The Multi-GPU Question
Unlike Qwen3.6-35B-A3B, Gemma 4's MoE routing is optimized for single-GPU inference. Running it across two GPUs via tensor split incurs the same PCIe penalty as any other split model, and the routing overhead is amplified because expert selection happens at every layer.

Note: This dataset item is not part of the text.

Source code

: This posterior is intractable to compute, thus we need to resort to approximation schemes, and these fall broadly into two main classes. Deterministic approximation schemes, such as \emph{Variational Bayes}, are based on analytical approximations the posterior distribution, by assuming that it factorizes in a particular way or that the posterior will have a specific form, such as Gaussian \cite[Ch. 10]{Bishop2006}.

Recommendation: Run Gemma 4 on a single GPU with enough VRAM for the full model in VRAM.
Practical Recommendation
If you have an RTX 5060 Ti (16 GB) and want more quality than a true 2B model:
- Gemma-4-E2B-Q4_K_M fits easily and provides noticeably better reasoning than Qwen3.5-2B
If you have an RTX 5090 (32 GB) and want the best quality-per-throughput:
- Gemma-4-E4B-Q8_0 delivers near-lossless quality at reasonable throughput
The Extreme-MoE architecture genuinely delivers on its promise: quality that exceeds the compute-class suggestion by the active parameter count. The trade-off is VRAM overhead that exceeds what the active parameter count would suggest.